1. Released: Beyonce – Dangerously in Love

And then in 2013, everyone wondered why she didn’t bring Jay-Z on stage at the Superbowl to perform this song. The album, Dangerously in Love, reached #1 on the Billboard 200 chart and featured the singles “Crazy in Love,” “Naughty Girl,” “Baby Boy,” and “Me, Myself & I.” This is when I liked Beyonce. Now all the entertainment I get from her is YouTube videos of some girl dressed as a clown trying to do the Single Ladies dance and smacking her head on the edge of a TV.
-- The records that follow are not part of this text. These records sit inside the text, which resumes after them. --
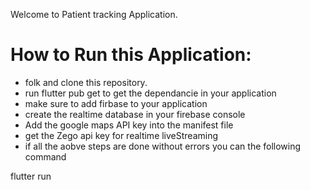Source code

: Welcome to Patient tracking Application.

# How to Run this Application:


- folk and clone this repository.
- run flutter pub get to get the dependancie in your application
- make sure to add firbase to your application 
- create the realtime database in your firebase console
- Add the google maps API key into the manifest file 
- get the Zego api key for realtime liveStreaming
- if all the aobve steps are done without errors you can the following command

 flutter run
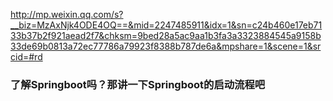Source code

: http://mp.weixin.qq.com/s?__biz=MzAxNjk4ODE4OQ==&mid=2247485911&idx=1&sn=c24b460e17eb7133b37b2f921aead2f7&chksm=9bed28a5ac9aa1b3fa3a3323884545a9158b33de69b0813a72ec77786a79923f8388b787de6a&mpshare=1&scene=1&srcid=#rd

### 了解Springboot吗？那讲一下Springboot的启动流程吧


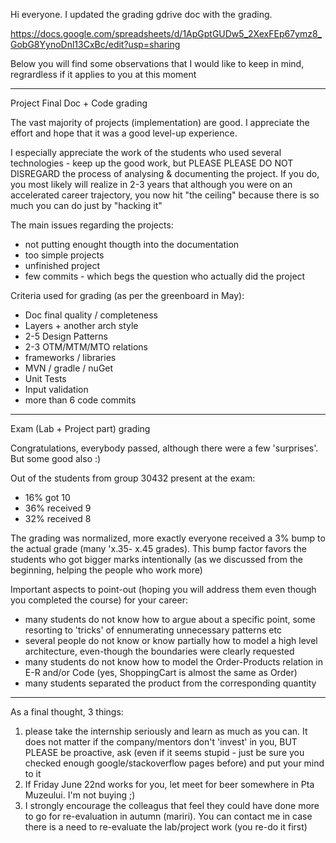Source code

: Hi everyone. I updated the grading gdrive doc with the grading.

https://docs.google.com/spreadsheets/d/1ApGptGUDw5_2XexFEp67ymz8_GobG8YynoDnl13CxBc/edit?usp=sharing

Below you will find some observations that I would like to keep in mind, regrardless if it applies to you at this moment

---

Project Final Doc + Code grading

The vast majority of projects (implementation) are good. I appreciate the effort and hope that it was a good level-up experience.

I especially appreciate the work of the students who used several technologies - keep up the good work, but PLEASE PLEASE DO NOT DISREGARD the process of analysing & documenting the project. If you do, you most likely will realize in 2-3 years that although you were on an accelerated career trajectory, you now hit "the ceiling" because there is so much you can do just by "hacking it" 

The main issues regarding the projects:

- not putting enought thougth into the documentation
- too simple projects
- unfinished project 
- few commits - which begs the question who actually did the project

Criteria used for grading (as per the greenboard in May): 

- Doc final quality / completeness	
- Layers + another arch style	
- 2-5 Design Patterns	
- 2-3 OTM/MTM/MTO relations	
- frameworks / libraries	
- MVN / gradle / nuGet	
- Unit Tests	
- Input validation 	
- more than 6 code commits
	

---

Exam (Lab + Project part) grading

Congratulations, everybody passed, although there were a few 'surprises'. But some good also :)

Out of the students from group 30432 present at the exam:

- 16% got 10
- 36% received 9
- 32% received 8

The grading was normalized, more exactly everyone received a 3% bump to the actual grade (many 'x.35- x.45 grades). This bump factor favors the students who got bigger marks intentionally (as we discussed from the beginning, helping the people who work more)

Important aspects to point-out (hoping you will address them even though you completed the course) for your career:

- many students do not know how to argue about a specific point, some resorting to 'tricks' of ennumerating unnecessary patterns etc
- several people do not know or know partially how to model a high level architecture, even-though the boundaries were clearly requested
- many students do not know how to model the Order-Products relation in E-R and/or Code (yes, ShoppingCart is almost the same as Order)
- many students separated the product from the corresponding quantity

---

As a final thought, 3 things:
	
1) please take the internship seriously and learn as much as you can. It does not matter if the company/mentors don't 'invest' in you, BUT PLEASE be proactive, ask (even if it seems stupid - just be sure you checked enough google/stackoverflow pages before) and put your mind to it
2) If Friday June 22nd works for you, let meet for beer somewhere in Pta Muzeului. I'm not buying ;)
3) I strongly encourage the colleagus that feel they could have done more to go for re-evaluation in autumn (mariri). You can contact me in case there is a need to re-evaluate the lab/project work (you re-do it first)
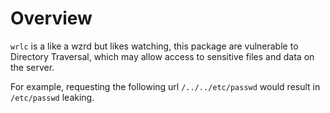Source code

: # Overview

`wrlc` is a like a wzrd but likes watching, this package are vulnerable to Directory Traversal, which may allow access to sensitive files and data on the server.

For example, requesting the following url `/../../etc/passwd` would result in `/etc/passwd` leaking.

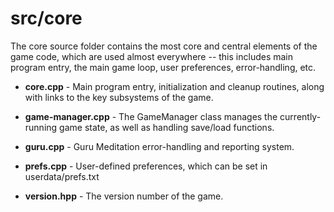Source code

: # src/core

The core source folder contains the most core and central elements of the game code, which are used almost everywhere -- this includes main program entry,
the main game loop, user preferences, error-handling, etc.

* **core.cpp** - Main program entry, initialization and cleanup routines, along with links to the key subsystems of the game.

* **game-manager.cpp** - The GameManager class manages the currently-running game state, as well as handling save/load functions.

* **guru.cpp** - Guru Meditation error-handling and reporting system.

* **prefs.cpp** - User-defined preferences, which can be set in userdata/prefs.txt

* **version.hpp** - The version number of the game.
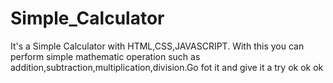 # Simple_Calculator
It's a Simple Calculator with HTML,CSS,JAVASCRIPT. With this you can perform simple mathematic operation such as addition,subtraction,multiplication,division.Go fot it and give it a try
ok ok ok
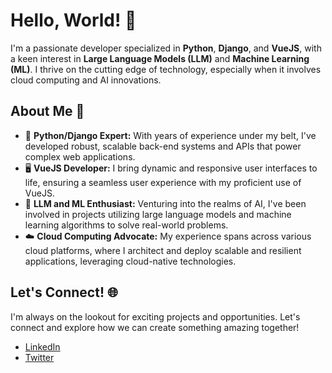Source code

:
# Hello, World! 👋

I'm a passionate developer specialized in **Python**, **Django**, and **VueJS**, with a keen interest in **Large Language Models (LLM)** and **Machine Learning (ML)**. I thrive on the cutting edge of technology, especially when it involves cloud computing and AI innovations.

## About Me 🚀

- 🐍 **Python/Django Expert:** With years of experience under my belt, I've developed robust, scalable back-end systems and APIs that power complex web applications.
- 🖥️ **VueJS Developer:** I bring dynamic and responsive user interfaces to life, ensuring a seamless user experience with my proficient use of VueJS.
- 🧠 **LLM and ML Enthusiast:** Venturing into the realms of AI, I've been involved in projects utilizing large language models and machine learning algorithms to solve real-world problems.
- ☁️ **Cloud Computing Advocate:** My experience spans across various cloud platforms, where I architect and deploy scalable and resilient applications, leveraging cloud-native technologies.

## Let's Connect! 🌐

I'm always on the lookout for exciting projects and opportunities. Let's connect and explore how we can create something amazing together!

- [LinkedIn](https://www.linkedin.com/in/rajaumer801)
- [Twitter](https://twitter.com/raja_umer10)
2. The Cheetah Girls debuted.

Uh, hello? ‘Cuz we are sisters, every color. Those definitely aren’t the words, but no sane girl of my generation can deny that they were super excited when Raven of That’s So Raven was advertised in The Cheetah Girls movie. But actually, did the books or the movies come first?

3. Johnny Cash passed away.

To be honest, I didn’t even know about Johnny Cash until Walk the Line was released in 2005, and even more honest, I don’t think I even knew what that movie was until it was playing for free in a hotel room on a vacation one year and I became addicted. So, I guess you could say I didn’t really notice his passing in 2003. But now that I love Johnny Cash, I’m devastated.

4. S Club 7 split.

The worst decision this group could have possibly made because I was nowhere near done with my S Club Party. Anyway, they released “Say Goodbye” (how metaphoric of them) which jumped to #2 on the UK charts – apparently our charts didn’t care about them because I can’t seem to find how this song ranked on the US charts (however, I also only have 10 minutes left on my free WiFi so I can’t say I’m putting too much effort into it). 

5. 2003 MTV VMAs…

And sometimes you have to wonder if this is why the Grammys thought they finally needed to have a dress code at their event in 2013…

6. #1 Single of the Year: “In da Club” – 50 Cent

But actually, I fully remember dancing around to this song (at the age of 10) in my game room like the whitest girl you could possibly imagine. Also, I’m almost positive my mom has this song on her iPod which only makes it worse. To top it off, the best thing to come from this song is the catch phrase, “We gonna party like it’s yo birthday.”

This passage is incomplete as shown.